All REST API endpoints require authentication before you can call them. Webhook callbacks use a separate HMAC signature scheme.
Obtain an access token
Request a JWT access token using your Client ID and Client Secret from the merchant dashboard.
Request a token using POST /api/v1.1/access-token/b2b, listed under Security in the API reference sidebar (OpenAPI-generated endpoint page).
You can also use POST /api/v1.0/access-token/b2b on older integrations.
| Header | Value |
|---|
Authorization | Basic {base64(client_id:client_secret)} |
X-PARTNER-ID | Your API key (Partner ID) |
Content-Type | application/x-www-form-urlencoded or application/json |
Token request body
| Field | Value |
|---|
grant_type | client_credentials |
The response includes a Bearer token and expiry time. Request a new token before the current one expires.
Authenticated API requests
Include these headers on every REST API call after you obtain a token:
| Header | Description |
|---|
Authorization | Bearer {access_token} |
X-PARTNER-ID | Your API key from the merchant dashboard |
Content-Type | application/json (unless the endpoint specifies otherwise) |
Authorization: Bearer eyJhbGciOiJIUzI1NiIsInR5cCI6IkpXVCJ9...
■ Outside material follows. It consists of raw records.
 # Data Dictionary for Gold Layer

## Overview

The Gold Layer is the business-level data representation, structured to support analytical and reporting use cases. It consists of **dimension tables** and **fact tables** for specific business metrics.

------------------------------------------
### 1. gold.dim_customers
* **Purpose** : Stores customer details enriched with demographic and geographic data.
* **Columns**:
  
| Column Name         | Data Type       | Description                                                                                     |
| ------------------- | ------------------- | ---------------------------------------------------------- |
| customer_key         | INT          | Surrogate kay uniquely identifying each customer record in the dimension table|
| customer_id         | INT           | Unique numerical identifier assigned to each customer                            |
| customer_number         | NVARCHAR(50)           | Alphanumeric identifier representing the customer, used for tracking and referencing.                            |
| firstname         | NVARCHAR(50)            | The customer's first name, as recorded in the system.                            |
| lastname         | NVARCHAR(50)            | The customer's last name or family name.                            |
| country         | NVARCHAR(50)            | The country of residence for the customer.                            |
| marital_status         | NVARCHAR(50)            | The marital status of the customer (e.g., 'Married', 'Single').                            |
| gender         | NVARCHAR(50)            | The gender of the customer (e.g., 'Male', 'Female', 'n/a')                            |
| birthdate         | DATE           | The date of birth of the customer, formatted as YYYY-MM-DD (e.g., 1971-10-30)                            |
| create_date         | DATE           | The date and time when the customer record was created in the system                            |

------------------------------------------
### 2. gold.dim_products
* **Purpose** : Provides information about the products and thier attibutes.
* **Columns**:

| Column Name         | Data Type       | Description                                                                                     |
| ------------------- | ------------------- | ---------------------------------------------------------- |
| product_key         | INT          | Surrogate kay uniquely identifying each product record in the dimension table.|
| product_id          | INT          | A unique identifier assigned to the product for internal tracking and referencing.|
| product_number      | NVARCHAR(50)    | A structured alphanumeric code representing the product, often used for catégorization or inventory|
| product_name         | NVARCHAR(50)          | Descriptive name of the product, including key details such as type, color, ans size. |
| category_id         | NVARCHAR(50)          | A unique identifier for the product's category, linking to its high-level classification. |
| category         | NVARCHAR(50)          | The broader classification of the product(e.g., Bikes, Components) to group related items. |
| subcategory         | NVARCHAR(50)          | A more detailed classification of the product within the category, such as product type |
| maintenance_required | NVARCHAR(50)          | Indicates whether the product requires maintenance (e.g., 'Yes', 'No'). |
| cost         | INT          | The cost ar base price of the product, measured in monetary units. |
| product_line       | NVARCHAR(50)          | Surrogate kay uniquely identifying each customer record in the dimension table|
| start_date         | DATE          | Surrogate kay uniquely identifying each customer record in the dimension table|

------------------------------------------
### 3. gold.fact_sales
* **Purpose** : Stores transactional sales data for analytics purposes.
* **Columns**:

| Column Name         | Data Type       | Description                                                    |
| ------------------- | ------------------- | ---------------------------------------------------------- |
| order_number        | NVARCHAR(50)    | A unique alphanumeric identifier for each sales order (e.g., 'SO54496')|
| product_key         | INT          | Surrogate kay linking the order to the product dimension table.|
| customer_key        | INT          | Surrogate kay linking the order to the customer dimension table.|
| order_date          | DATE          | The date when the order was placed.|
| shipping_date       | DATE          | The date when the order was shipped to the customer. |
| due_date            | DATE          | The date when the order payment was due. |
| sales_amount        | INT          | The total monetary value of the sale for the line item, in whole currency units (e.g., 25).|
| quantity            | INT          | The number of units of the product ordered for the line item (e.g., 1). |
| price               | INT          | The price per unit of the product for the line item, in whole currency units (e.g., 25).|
X-PARTNER-ID: b3ed7d4b-a96c-6c08-b3c7-12c3124242d9
Content-Type: application/json
Signed requests (selected endpoints)
Some money-out operations require additional headers for request signing:
| Header | Description |
|---|
X-Signature | HMAC-SHA512 signature of the request |
X-Timestamp | Unix timestamp in seconds |
Endpoints that typically require signing include:
- Disbursement transfer (
POST /api/v2.0/disbursement/transfer)
- QRIS issuer payment credit and related money-out flows
- E-Wallet trigger top-up (
POST /api/v2.0/ewallet/trigger-topup)
Refer to the OpenAPI reference for each endpoint to confirm required headers. The signing algorithm follows the same METHOD:ENDPOINT:ACCESS_TOKEN:HASHED_BODY:TIMESTAMP pattern described in Security and signature validation, applied to outbound API requests rather than inbound webhooks.
IP whitelist
Merchant API routes may require your server IP to be registered on the merchant account before requests are accepted. Configure allowed IPs in the merchant dashboard before going to production.
IP Whitelist Required — Ensure your server IP is registered for the merchant account before making API requests from production systems.
Environments
| Environment | Base URL |
|---|
| Sandbox | https://sandbox-payment-b2b.singapay.id |
| Production | https://payment-b2b.singapay.id |
Use Sandbox for development and testing. No real money moves in Sandbox.